Afasta de ‘NÓS’ essa sopa

Afasta de ‘NÓS’ essa sopa

Leandro Nunes

05 de setembro de 2016 | 21h12

É difícil compreender as pessoas gritando ‘Fora, Temer’ quando elas estão com a barriga cheia de sopa. Esta cena protagonizada por parte do público paulistano durante a sessão do último sábado, 3, do espetáculo NÓS.

Nele, o Grupo Galpão coroa sua trajetória de 34 anos apostando em uma montagem que desatina uma via performativa, dirigida por Marcio Abreu.

Por se tratar de uma efeméride, a montagem carrega consigo um curioso movimento de quem se vira para trás, a fim de olhar o que se passou. Igualmente, a peça se afirma no presente ao tentar descobrir como todas aquelas pegadas nos trouxeram até aqui.

Cozinhando a divisão

Cozinhando a divisão

O que mobiliza o trabalho da companhia é o desejo de falar de questões que tangenciam a política, o que se distancia das típicas polarizações da internet e de partidos políticos. A rigor, NÓS tem partido mas não é partidário. Ainda assim, nada disso é relevante para o que vem a seguir.
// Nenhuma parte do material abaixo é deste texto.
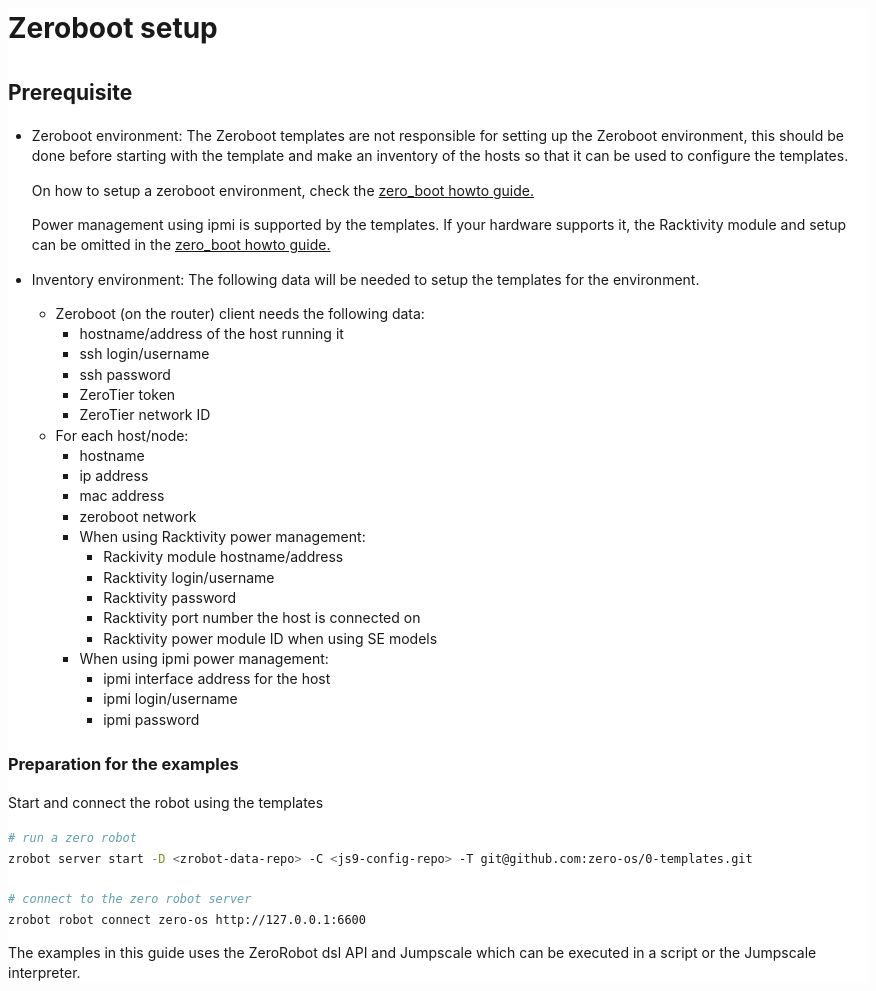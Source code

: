 # Zeroboot setup

## Prerequisite

* Zeroboot environment: The Zeroboot templates are not responsible for setting up the Zeroboot environment, this should be done before starting with the template and make an inventory of the hosts so that it can be used to configure the templates.  

    On how to setup a zeroboot environment, check the [zero_boot howto guide.](https://docs.grid.tf/threefold/info/src/branch/master/howto/zero_boot_hardware.md)  

    Power management using ipmi is supported by the templates. If your hardware supports it, the Racktivity module and setup can be omitted in the [zero_boot howto guide.](https://docs.grid.tf/threefold/info/src/branch/master/howto/zero_boot_hardware.md)

* Inventory environment: The following data will be needed to setup the templates for the environment.
    * Zeroboot (on the router) client needs the following data:
        * hostname/address of the host running it
        * ssh login/username
        * ssh password
        * ZeroTier token
        * ZeroTier network ID
    * For each host/node:
        * hostname
        * ip address
        * mac address
        * zeroboot network
        * When using Racktivity power management:
            * Rackivity module hostname/address
            * Racktivity login/username
            * Racktivity password
            * Racktivity port number the host is connected on
            * Racktivity power module ID when using SE models
        * When using ipmi power management:
            * ipmi interface address for the host
            * ipmi login/username
            * ipmi password

### Preparation for the examples

Start and connect the robot using the templates
```sh
# run a zero robot
zrobot server start -D <zrobot-data-repo> -C <js9-config-repo> -T git@github.com:zero-os/0-templates.git

# connect to the zero robot server
zrobot robot connect zero-os http://127.0.0.1:6600
```

The examples in this guide uses the ZeroRobot dsl API and Jumpscale which can be executed in a script or the Jumpscale interpreter.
De fato é um alento para o público paulistano, ao perceber que não é preciso ser rabugento para fazer saltar a veia política de uma obra, levando em conta o que é produzido por uma parcela do teatro de grupo da cidade.

Em cena, a companhia apresenta um encontro trivial entre amigos/parentes/colegas, não importa. O objetivo deles é o de preparar uma sopa. Salvo engano, não há citações ou falas que revelem que esses personagens estão com fome. O que é interessante, pois a necessidade de comer seria o motivo primordial ao preparar uma refeição.

Todavia, a reunião dessas pessoas redimensiona o ato de cozinhar, como qualquer encontro ao redor de uma mesa. Não se trata, meramente, de saciar a fome. Aquele encontro não é um fim, mas é um meio (como se revelará lá na frente).

Isso é corroborado pelo manuseio distraído dos alimentos. Coisa impensável, para quem costuma cozinhar. O alimento escolhido, o modo de descascá-lo, o tamanho, as combinações e o tempo são características que influenciam e são influenciadas quando se deseja um determinado resultado final: uma refeição. Esse gesto com os alimentos não quer dizer falta de zelo, mas trata-se de uma ação de caráter impessoal, terceirizado.

Pausas para a presença

Pausas para a presença

Tal ato se distingue da maneira como alguns atores empunham as facas, enquanto opinam sobre um caso de agressão. As pontas não estão em riste, mas substituem o dedo indicador de cada interlocutor, a fim reforçar o sentido de certas frases, ou fazer-se ouvido. Assim, não há um desejo explícito de violência entre eles, mas é sugerido um comportamento inconsciente.

Assim, instaura uma confabulação, na qual um objeto incorpora-se ao corpo para expressar uma intenção. A faca que substitui o dedo, outrora responsável, é aglutinada com sutileza. E diante dessa dança, algo continua sendo tramado.

Os atores interrompem a sopa para mergulhar em uma performance musical, em corpos que se afirmam no palco, para além da narratividade comum praticada pela companhia. Aqui, a intensidade dos atores confirma a escolha de Marcio Abreu na direção. Vê-se corpos, cidadãos e artistas. Imagens que se justapõem despidas com a Lama, música de Aylce Chaves e Paulo Marques.

O retorno à sopa tem sua virada, confirmada na atitude “democrática” tomada pelo grupo de excluir Teuda Bara. Como ponto central da trama, a atriz tem sua importância questionada. Os alimentos vão para a panela. Cozinhava-se um golpe. As falas se remetem claramente ao recente processo de impeachment que destituiu Dilma Rousseff. “CANALHAS!”, a atriz grita.

O tratamento grosseiro com a mulher desfaz o encanto da comunhão. Não será preciso facas, mas é pela violência que se vai justificar a busca pelo bem comum. “Vamos contar até 30 e você sai.” E ela é enxotada.

O que resta após o silêncio de sua partida é que a reunião caminhe, afinal, isso seria melhor para o grupo. O horror mesmo está na distribuição da sopa, que corre de mão em mão na sala de espetáculo. Quando todos os atores são servidos, o procedimento testa o público, o qual boa parte aceitou indiferente, como um consolo quentinho e nutritivo.

Por fim, o retorno de Teuda é inevitável e o tratamento praticado pelos colegas passa a ser simbólico, elegendo-a como uma entidade inspirável, uma vez que é agora inofensiva, não faz parte do coletivo.

No fim da sessão, quando o coro de ‘Fora Temer’ se engrossou pelo público bem alimentado, a caipirinha se revelou o elemento mais legítimo dentro daquele teatro.